‘Public safety’ a focus in Spokane’s $1.2 billion budget for 2024



(The Center Square) – The Spokane City Council on Monday unanimously approved a $1.16 billion appropriations budget for 2024 that members alternately called a compromise, a roadmap, and “not sustainable” without changes.

The new budget is largely unchanged from the proposal submitted earlier this month by Mayor Nadine Woodard, who said in an accompanying message that it focuses on “core municipal services” at a time of “uneven economic outlook” and when expenses are increasing faster than revenue growth.

Under state law, cities and counties in Washington are required to annually adopt a balanced budget by Dec. 31 for the coming year.

Technically, the new budget approved Monday does that, said Councilember Michael Cathcart. But he spoke of “a massive gap” between projected revenues and expenditures and did not think that the budget would be sustainable over the next year without some changes.

City officials have talked about a potential $20 million shortfall in the general fund, which is earmarked to receive $243,125,412 and provides the most flexible discretionary dollars of the budget’s four major subcategories.

To bridge that gap in the near term, officials have restructured some public safety debt, tapped earnings from internal service funds, and diverted “traffic calming funds” to public safety accounts. The traffic calming fund is generally reserved for infrastructure, such as signage, but a portion will be used to create a new four-officer traffic enforcement unit deployed to various neighborhoods. Also under consideration is a one-year, 1% tax increase on the city’s own utility accounts for water, sewer, and solid waste. Collectively, those changes total nearly $9.9 million in additional funding.

The general fund will pay for most municipal services provided by a city staff of 2,431 fulltime-equivalent employees — a reduction of about 12 positions, mostly from a “relief pool” of workers. The general fund covers most police and criminal justice costs, fire and emergency medical responses, streets, parks, libraries, planning and community and economic development. The fund also includes smaller specialized services for neighborhoods, historic preservation, and human services. Revenue sources include sales, property and utility taxes.

Under various collective bargaining agreements, union employees will receive cost-of-living pay raises ranging from 4% to 7% in 2024. Utility rates remain unchanged except an increase for solid waste services approved earlier this year.

One of the largest budget increases comes in the realm of public safety, with the police department budget going up about $15 million to $96 million and the fire department increasing just over $3 million to $77.6 million.

During a public hearing Monday night, several individuals opposed more funding for police – one person said the department’s budget should be cut in half and another said police only serve to oppress the poor and persons of color. There were calls for diverting police monies to social service programs such as education, housing, and health care.

While acknowledging the police budget was among the city’s largest, Councilmember Jonathan Bingle, in contrast, said, “Frankly, it’s not large enough.” The department “desperately needs more officers,” said Bingle, noting that Spokane’s staffing level is among the nation’s lowest per capita at the same time calls for police responses are increasing.

Councilmember Karen Stratton said she has received complaints from citizens who call 911 for police “and nobody shows up.” She said the community at large has asked for more emphasis on public safety and addressing crime.

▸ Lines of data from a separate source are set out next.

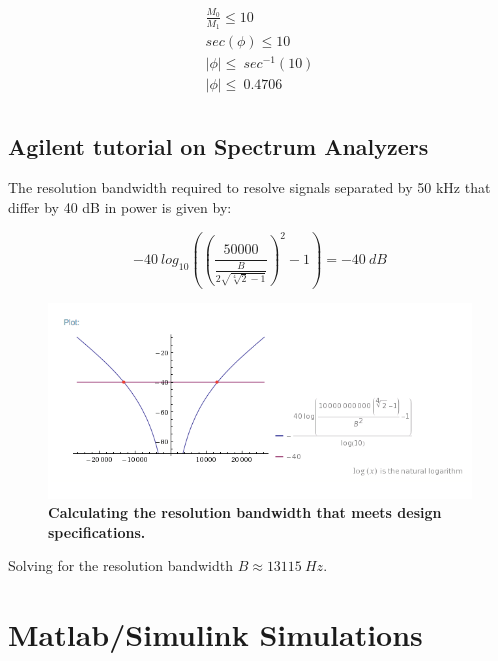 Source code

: \documentclass[letterpaper,12pt]{article}
\begin{document}
\begin{equation}
\begin{split}
\frac{M_{0}}{M_{1}}\leq10 \\
sec(\phi)\leq10 \\
|\phi|\leq\ sec^{-1}(10) \\
|\phi|\leq\ 0.4706 \\
\end{split}
\end{equation}

\subsection{Agilent tutorial on Spectrum Analyzers}

The resolution bandwidth required to resolve signals separated by 50 kHz that
differ by 40 dB in power is given by:

\begin{equation}
-40\ log_{10}\left(\left(\frac{50000}{\frac{B}{2\sqrt{\sqrt[4]{2}-1}}}\right)^2 - 1\right) = -40\ dB
\end{equation}

\begin{figure}[hbtp]
\includegraphics[width=1.0\columnwidth]{prelab1-figure4}
\caption{
\label{fig:prelab1-figure4}
{\bf Calculating the resolution bandwidth that meets design specifications.
}
}
\end{figure}

Solving for the resolution bandwidth $B\approx13115\ Hz$.
\pagebreak

\section{Matlab/Simulink Simulations}
\end{document}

Council President Lori Kinnear said the concept of public safety is broader than just police services. Kinnear said the fire department is operating with some equipment that is 20 to 30 years old, and that residents living on the edge of city limits are at risk of wildfires like those that ravaged hundreds of rural homes in August.

The three other major budget accounts and their appropriations are:

Enterprise funds, $386.5 million. This account covers services for drinking water, stormwater and wastewater management, garbage collection and disposal, building services, and golf operations. Fees charged to customers fund the various accounts and individual budgets can vary widely from year to year, based on capital purchases or projects.Special dedicated funds, $380.6 million. These are funds reserved for capital projects, such as major street improvements, public works upgrades, debt service on government bonds, pension costs, and dedicated revenue sources.Internal service funds, $154.3 million. These monies pay for vehicle fleets, information technology, accounting, purchasing services, and risk management/insurance costs.

Kinnear encouraged the council, which will see two new members next year, to “be collaborative” with the new administration under mayor-elect Lisa Brown, who defeated Woodward in the Nov. 7 election.

Councilmember Betsy Wilkerson, who will succeed Kinnear as council president in 2024, described this year’s budget process as “very difficult,” but said council discussions were “robust” and that members listened to the community on its priorities. Wilkerson called the new budget “a good compromise” in balancing needs with available funding.

Councilmember Zack Zappone called the budget “a roadmap” that likely will be updated under Brown’s administration. Fellow councilman Ryan Oerlich agreed with Cathcart that the new budget “technically balances, but it’s still got issues.”

There was council consensus that budget planning needs to start early in the year – in January, not September, said Cathcart – in preparation for 2025.